**YOUR INSTRUCTIONS:**
Give back all of the records, exactly and completely.

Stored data
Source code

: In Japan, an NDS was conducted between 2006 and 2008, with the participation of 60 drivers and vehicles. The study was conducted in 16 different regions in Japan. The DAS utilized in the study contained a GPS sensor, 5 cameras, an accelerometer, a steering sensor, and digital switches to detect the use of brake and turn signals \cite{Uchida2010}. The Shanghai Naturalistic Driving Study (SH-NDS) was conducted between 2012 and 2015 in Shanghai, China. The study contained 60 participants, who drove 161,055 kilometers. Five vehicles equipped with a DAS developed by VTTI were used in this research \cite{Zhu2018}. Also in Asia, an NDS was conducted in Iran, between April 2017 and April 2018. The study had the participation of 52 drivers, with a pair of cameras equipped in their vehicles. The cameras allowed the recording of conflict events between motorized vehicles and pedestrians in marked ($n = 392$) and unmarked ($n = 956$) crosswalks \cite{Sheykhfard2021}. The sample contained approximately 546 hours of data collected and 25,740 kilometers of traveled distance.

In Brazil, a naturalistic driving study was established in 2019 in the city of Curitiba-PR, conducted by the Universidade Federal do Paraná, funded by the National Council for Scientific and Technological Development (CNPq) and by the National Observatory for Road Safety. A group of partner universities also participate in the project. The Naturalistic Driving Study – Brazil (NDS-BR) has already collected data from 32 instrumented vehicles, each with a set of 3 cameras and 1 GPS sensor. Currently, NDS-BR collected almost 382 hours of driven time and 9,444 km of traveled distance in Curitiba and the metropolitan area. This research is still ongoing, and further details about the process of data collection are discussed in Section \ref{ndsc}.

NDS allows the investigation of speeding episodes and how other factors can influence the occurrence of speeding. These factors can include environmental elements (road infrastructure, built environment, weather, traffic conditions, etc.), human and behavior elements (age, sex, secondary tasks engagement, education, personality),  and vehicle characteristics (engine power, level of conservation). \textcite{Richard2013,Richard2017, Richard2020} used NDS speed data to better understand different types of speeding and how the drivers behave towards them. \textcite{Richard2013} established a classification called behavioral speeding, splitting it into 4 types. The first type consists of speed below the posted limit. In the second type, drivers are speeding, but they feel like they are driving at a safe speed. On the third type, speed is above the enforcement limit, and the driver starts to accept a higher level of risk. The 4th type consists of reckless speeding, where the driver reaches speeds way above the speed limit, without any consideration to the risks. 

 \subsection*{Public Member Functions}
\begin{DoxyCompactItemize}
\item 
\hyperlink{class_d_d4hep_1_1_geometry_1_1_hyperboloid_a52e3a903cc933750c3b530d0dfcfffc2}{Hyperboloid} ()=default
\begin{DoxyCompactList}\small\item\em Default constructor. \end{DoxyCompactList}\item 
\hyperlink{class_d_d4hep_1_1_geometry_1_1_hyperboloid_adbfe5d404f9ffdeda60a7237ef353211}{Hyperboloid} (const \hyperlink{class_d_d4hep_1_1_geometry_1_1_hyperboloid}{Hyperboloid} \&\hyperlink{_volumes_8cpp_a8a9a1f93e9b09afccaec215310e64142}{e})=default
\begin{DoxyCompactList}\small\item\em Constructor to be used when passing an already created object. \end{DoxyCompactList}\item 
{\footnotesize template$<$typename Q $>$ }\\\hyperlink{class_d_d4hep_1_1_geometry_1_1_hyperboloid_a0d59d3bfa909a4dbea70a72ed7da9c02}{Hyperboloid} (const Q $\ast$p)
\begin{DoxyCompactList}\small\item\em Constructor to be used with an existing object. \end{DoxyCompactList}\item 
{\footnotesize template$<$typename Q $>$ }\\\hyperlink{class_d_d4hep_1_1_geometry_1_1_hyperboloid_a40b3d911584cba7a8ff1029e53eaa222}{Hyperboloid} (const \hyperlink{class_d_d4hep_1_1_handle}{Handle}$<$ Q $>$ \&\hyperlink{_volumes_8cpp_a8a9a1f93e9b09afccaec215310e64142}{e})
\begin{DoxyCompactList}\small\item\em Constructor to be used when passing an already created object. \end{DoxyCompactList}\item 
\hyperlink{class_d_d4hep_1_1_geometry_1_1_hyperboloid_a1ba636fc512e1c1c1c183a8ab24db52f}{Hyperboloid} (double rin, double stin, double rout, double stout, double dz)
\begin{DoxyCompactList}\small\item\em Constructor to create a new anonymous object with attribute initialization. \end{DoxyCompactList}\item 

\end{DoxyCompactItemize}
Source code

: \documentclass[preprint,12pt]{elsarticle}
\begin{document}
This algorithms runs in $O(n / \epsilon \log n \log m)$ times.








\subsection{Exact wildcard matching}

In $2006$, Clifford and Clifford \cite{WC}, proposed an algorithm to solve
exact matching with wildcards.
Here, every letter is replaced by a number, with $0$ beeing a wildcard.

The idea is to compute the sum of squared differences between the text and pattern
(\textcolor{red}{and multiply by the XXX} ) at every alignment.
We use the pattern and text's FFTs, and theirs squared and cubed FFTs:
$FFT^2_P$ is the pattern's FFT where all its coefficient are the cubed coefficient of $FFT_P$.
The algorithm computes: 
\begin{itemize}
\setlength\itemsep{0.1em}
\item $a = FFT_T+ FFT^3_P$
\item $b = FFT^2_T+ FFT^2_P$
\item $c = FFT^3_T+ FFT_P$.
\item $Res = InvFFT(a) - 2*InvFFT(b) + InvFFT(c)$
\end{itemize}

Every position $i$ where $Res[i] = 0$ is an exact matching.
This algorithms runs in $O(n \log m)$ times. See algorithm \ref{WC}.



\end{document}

**FINISHED TASK:**
Source code

: In Japan, an NDS was conducted between 2006 and 2008, with the participation of 60 drivers and vehicles. The study was conducted in 16 different regions in Japan. The DAS utilized in the study contained a GPS sensor, 5 cameras, an accelerometer, a steering sensor, and digital switches to detect the use of brake and turn signals \cite{Uchida2010}. The Shanghai Naturalistic Driving Study (SH-NDS) was conducted between 2012 and 2015 in Shanghai, China. The study contained 60 participants, who drove 161,055 kilometers. Five vehicles equipped with a DAS developed by VTTI were used in this research \cite{Zhu2018}. Also in Asia, an NDS was conducted in Iran, between April 2017 and April 2018. The study had the participation of 52 drivers, with a pair of cameras equipped in their vehicles. The cameras allowed the recording of conflict events between motorized vehicles and pedestrians in marked ($n = 392$) and unmarked ($n = 956$) crosswalks \cite{Sheykhfard2021}. The sample contained approximately 546 hours of data collected and 25,740 kilometers of traveled distance.

In Brazil, a naturalistic driving study was established in 2019 in the city of Curitiba-PR, conducted by the Universidade Federal do Paraná, funded by the National Council for Scientific and Technological Development (CNPq) and by the National Observatory for Road Safety. A group of partner universities also participate in the project. The Naturalistic Driving Study – Brazil (NDS-BR) has already collected data from 32 instrumented vehicles, each with a set of 3 cameras and 1 GPS sensor. Currently, NDS-BR collected almost 382 hours of driven time and 9,444 km of traveled distance in Curitiba and the metropolitan area. This research is still ongoing, and further details about the process of data collection are discussed in Section \ref{ndsc}.

NDS allows the investigation of speeding episodes and how other factors can influence the occurrence of speeding. These factors can include environmental elements (road infrastructure, built environment, weather, traffic conditions, etc.), human and behavior elements (age, sex, secondary tasks engagement, education, personality),  and vehicle characteristics (engine power, level of conservation). \textcite{Richard2013,Richard2017, Richard2020} used NDS speed data to better understand different types of speeding and how the drivers behave towards them. \textcite{Richard2013} established a classification called behavioral speeding, splitting it into 4 types. The first type consists of speed below the posted limit. In the second type, drivers are speeding, but they feel like they are driving at a safe speed. On the third type, speed is above the enforcement limit, and the driver starts to accept a higher level of risk. The 4th type consists of reckless speeding, where the driver reaches speeds way above the speed limit, without any consideration to the risks. 

 \subsection*{Public Member Functions}
\begin{DoxyCompactItemize}
\item 
\hyperlink{class_d_d4hep_1_1_geometry_1_1_hyperboloid_a52e3a903cc933750c3b530d0dfcfffc2}{Hyperboloid} ()=default
\begin{DoxyCompactList}\small\item\em Default constructor. \end{DoxyCompactList}\item 
\hyperlink{class_d_d4hep_1_1_geometry_1_1_hyperboloid_adbfe5d404f9ffdeda60a7237ef353211}{Hyperboloid} (const \hyperlink{class_d_d4hep_1_1_geometry_1_1_hyperboloid}{Hyperboloid} \&\hyperlink{_volumes_8cpp_a8a9a1f93e9b09afccaec215310e64142}{e})=default
\begin{DoxyCompactList}\small\item\em Constructor to be used when passing an already created object. \end{DoxyCompactList}\item 
{\footnotesize template$<$typename Q $>$ }\\\hyperlink{class_d_d4hep_1_1_geometry_1_1_hyperboloid_a0d59d3bfa909a4dbea70a72ed7da9c02}{Hyperboloid} (const Q $\ast$p)
\begin{DoxyCompactList}\small\item\em Constructor to be used with an existing object. \end{DoxyCompactList}\item 
{\footnotesize template$<$typename Q $>$ }\\\hyperlink{class_d_d4hep_1_1_geometry_1_1_hyperboloid_a40b3d911584cba7a8ff1029e53eaa222}{Hyperboloid} (const \hyperlink{class_d_d4hep_1_1_handle}{Handle}$<$ Q $>$ \&\hyperlink{_volumes_8cpp_a8a9a1f93e9b09afccaec215310e64142}{e})
\begin{DoxyCompactList}\small\item\em Constructor to be used when passing an already created object. \end{DoxyCompactList}\item 
\hyperlink{class_d_d4hep_1_1_geometry_1_1_hyperboloid_a1ba636fc512e1c1c1c183a8ab24db52f}{Hyperboloid} (double rin, double stin, double rout, double stout, double dz)
\begin{DoxyCompactList}\small\item\em Constructor to create a new anonymous object with attribute initialization. \end{DoxyCompactList}\item 

\end{DoxyCompactItemize}
Source code

: \documentclass[preprint,12pt]{elsarticle}
\begin{document}
This algorithms runs in $O(n / \epsilon \log n \log m)$ times.








\subsection{Exact wildcard matching}

In $2006$, Clifford and Clifford \cite{WC}, proposed an algorithm to solve
exact matching with wildcards.
Here, every letter is replaced by a number, with $0$ beeing a wildcard.

The idea is to compute the sum of squared differences between the text and pattern
(\textcolor{red}{and multiply by the XXX} ) at every alignment.
We use the pattern and text's FFTs, and theirs squared and cubed FFTs:
$FFT^2_P$ is the pattern's FFT where all its coefficient are the cubed coefficient of $FFT_P$.
The algorithm computes: 
\begin{itemize}
\setlength\itemsep{0.1em}
\item $a = FFT_T+ FFT^3_P$
\item $b = FFT^2_T+ FFT^2_P$
\item $c = FFT^3_T+ FFT_P$.
\item $Res = InvFFT(a) - 2*InvFFT(b) + InvFFT(c)$
\end{itemize}

Every position $i$ where $Res[i] = 0$ is an exact matching.
This algorithms runs in $O(n \log m)$ times. See algorithm \ref{WC}.



\end{document}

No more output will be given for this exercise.